*** Stored data Section Begins ***

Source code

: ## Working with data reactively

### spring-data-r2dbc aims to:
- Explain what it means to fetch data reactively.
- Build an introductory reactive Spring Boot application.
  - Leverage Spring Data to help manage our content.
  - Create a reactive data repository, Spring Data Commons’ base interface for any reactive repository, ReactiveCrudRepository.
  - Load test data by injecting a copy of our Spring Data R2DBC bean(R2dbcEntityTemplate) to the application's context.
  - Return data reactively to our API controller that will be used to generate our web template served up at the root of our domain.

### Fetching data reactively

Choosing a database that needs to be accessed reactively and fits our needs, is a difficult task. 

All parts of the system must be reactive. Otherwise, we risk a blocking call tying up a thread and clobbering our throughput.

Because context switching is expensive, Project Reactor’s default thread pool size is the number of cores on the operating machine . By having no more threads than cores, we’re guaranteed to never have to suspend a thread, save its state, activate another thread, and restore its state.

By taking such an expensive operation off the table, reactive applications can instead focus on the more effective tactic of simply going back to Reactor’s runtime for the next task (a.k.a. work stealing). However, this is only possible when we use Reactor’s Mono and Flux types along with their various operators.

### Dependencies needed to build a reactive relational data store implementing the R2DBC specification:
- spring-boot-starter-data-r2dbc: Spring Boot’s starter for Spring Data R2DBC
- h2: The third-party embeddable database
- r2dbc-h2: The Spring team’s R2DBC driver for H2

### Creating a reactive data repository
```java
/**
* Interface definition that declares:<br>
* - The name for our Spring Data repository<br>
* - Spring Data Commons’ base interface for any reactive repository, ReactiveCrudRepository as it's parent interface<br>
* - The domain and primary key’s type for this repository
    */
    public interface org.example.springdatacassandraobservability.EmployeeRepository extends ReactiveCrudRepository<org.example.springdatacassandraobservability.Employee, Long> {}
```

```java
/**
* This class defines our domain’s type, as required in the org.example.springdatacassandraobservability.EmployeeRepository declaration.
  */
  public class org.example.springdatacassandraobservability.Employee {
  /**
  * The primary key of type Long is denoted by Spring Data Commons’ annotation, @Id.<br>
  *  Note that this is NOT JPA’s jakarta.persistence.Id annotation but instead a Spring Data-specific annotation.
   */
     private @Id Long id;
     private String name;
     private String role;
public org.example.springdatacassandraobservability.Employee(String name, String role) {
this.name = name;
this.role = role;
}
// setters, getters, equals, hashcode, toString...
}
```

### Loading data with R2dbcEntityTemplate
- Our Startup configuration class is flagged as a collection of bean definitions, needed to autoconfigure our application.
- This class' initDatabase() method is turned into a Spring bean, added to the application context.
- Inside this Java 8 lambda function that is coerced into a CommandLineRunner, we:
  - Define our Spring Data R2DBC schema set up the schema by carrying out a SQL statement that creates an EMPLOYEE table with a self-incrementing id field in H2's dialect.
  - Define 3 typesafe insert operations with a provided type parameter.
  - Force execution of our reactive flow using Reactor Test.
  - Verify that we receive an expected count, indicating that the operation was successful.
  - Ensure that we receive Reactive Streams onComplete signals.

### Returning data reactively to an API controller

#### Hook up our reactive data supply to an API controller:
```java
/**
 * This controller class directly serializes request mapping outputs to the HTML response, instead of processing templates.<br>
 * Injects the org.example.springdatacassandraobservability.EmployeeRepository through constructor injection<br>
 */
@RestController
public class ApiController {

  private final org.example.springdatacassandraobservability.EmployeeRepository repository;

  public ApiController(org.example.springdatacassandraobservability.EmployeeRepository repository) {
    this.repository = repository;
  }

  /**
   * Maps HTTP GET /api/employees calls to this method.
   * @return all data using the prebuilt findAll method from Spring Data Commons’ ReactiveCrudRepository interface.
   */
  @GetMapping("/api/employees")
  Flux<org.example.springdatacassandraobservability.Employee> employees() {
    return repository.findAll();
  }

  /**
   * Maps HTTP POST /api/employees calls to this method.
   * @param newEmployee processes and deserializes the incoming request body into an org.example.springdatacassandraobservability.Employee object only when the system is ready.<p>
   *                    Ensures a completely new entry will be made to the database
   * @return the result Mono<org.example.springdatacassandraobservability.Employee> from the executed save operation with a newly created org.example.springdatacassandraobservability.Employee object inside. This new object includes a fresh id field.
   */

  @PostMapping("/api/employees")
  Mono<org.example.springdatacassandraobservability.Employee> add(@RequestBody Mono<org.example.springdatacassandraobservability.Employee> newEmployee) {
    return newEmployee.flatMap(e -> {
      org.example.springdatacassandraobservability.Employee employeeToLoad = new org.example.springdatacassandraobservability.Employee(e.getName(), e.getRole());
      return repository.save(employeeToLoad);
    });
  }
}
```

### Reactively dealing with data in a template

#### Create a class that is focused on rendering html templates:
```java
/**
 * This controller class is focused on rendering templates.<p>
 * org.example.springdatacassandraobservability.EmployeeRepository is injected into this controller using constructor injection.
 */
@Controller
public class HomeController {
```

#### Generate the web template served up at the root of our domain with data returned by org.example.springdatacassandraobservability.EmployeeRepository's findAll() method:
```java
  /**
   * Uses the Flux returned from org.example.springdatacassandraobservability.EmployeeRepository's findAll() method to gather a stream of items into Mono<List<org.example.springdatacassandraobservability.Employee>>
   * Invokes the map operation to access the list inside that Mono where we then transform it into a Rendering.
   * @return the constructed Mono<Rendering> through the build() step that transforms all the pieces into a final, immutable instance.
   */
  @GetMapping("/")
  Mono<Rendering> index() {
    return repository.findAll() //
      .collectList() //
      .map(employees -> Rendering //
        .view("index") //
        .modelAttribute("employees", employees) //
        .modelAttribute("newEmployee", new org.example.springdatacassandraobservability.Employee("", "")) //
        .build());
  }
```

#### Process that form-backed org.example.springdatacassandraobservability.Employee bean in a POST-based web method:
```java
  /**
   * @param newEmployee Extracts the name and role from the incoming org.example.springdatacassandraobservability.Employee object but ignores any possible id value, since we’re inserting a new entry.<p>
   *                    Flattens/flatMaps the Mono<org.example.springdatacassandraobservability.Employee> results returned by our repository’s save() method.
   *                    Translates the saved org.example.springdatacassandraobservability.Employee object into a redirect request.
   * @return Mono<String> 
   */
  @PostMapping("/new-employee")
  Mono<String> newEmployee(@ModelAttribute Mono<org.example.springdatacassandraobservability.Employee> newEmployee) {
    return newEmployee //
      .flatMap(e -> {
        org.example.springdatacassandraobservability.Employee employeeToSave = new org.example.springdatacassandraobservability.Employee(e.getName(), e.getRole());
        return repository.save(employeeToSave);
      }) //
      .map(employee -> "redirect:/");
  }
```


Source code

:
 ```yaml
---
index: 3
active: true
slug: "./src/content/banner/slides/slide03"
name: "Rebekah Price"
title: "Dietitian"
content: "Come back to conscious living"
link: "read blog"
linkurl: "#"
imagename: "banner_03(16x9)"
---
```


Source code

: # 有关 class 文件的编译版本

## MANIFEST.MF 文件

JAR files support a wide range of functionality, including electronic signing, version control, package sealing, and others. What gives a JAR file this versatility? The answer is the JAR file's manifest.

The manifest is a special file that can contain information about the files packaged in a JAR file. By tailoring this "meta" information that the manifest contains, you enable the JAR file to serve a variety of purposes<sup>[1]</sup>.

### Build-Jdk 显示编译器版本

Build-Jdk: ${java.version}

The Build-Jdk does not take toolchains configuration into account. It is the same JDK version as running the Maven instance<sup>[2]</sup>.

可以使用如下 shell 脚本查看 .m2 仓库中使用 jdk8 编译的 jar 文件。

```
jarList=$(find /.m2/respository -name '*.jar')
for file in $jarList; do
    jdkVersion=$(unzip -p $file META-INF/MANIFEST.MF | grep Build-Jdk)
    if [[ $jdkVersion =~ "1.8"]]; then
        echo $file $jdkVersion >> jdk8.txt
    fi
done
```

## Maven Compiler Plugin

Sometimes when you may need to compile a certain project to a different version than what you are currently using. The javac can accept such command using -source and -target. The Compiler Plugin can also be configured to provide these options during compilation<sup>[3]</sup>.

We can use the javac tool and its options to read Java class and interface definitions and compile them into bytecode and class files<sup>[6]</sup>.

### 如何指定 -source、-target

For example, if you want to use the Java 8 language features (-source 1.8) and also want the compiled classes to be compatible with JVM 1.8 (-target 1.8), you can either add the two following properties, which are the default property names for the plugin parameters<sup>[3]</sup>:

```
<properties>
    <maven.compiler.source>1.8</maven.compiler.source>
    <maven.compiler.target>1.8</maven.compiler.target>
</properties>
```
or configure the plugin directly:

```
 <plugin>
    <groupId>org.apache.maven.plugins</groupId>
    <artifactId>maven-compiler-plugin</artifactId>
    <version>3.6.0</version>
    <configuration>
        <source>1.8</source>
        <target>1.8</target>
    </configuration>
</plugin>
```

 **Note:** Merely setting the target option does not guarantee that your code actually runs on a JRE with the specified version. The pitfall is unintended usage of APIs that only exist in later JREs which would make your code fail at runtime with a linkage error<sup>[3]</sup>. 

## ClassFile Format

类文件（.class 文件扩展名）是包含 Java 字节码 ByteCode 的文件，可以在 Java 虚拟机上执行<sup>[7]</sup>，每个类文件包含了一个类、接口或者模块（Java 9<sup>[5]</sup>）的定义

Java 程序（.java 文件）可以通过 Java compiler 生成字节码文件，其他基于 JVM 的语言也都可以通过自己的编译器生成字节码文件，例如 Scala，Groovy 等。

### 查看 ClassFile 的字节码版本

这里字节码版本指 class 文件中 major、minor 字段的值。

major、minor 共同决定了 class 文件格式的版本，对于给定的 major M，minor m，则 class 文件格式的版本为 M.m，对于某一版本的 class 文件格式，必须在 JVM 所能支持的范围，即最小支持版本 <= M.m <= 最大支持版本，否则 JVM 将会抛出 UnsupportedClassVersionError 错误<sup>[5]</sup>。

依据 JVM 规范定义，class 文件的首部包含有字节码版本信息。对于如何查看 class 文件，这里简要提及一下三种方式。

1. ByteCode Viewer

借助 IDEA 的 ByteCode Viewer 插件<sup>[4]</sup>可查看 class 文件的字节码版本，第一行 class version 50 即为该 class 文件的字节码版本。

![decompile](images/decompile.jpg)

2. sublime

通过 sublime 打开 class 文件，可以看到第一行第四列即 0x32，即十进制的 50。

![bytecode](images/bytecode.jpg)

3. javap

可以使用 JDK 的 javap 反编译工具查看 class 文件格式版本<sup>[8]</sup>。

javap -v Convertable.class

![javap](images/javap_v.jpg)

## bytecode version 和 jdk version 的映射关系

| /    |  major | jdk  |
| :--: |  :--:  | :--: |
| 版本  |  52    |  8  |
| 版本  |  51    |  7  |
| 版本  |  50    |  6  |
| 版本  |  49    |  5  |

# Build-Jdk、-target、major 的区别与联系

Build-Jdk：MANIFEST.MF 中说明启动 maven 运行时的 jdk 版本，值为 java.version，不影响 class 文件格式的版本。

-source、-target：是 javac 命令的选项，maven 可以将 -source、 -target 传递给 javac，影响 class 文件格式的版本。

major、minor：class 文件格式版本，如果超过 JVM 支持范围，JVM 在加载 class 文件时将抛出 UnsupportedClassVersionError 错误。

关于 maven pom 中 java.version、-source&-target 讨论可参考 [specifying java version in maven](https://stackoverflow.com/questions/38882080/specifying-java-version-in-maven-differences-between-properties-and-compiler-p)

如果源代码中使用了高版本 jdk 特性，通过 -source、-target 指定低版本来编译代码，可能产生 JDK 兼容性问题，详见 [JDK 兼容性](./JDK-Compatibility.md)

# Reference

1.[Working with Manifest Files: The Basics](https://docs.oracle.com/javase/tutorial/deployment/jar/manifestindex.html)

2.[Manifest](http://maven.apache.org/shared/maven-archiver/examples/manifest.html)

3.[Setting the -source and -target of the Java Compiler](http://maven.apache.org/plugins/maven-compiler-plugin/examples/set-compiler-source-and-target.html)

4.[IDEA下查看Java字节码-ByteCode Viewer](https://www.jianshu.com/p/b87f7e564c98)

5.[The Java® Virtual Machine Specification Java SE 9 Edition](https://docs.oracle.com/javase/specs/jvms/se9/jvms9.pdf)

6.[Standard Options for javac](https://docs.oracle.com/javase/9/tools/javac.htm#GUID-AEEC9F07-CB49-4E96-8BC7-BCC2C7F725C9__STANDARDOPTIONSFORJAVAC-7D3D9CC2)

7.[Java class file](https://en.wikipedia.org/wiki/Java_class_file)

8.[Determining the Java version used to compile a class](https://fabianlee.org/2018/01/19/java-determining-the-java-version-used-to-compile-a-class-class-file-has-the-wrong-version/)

*** Stored data Section Ends ***

Try it: The answer must be a verbatim transcription of the entries above, from the first line through the line that contains "- Leverage Spring", and nothing more.

Answer section:
Source code

: ## Working with data reactively

### spring-data-r2dbc aims to:
- Explain what it means to fetch data reactively.
- Build an introductory reactive Spring Boot application.
  - Leverage Spring Data to help manage our content.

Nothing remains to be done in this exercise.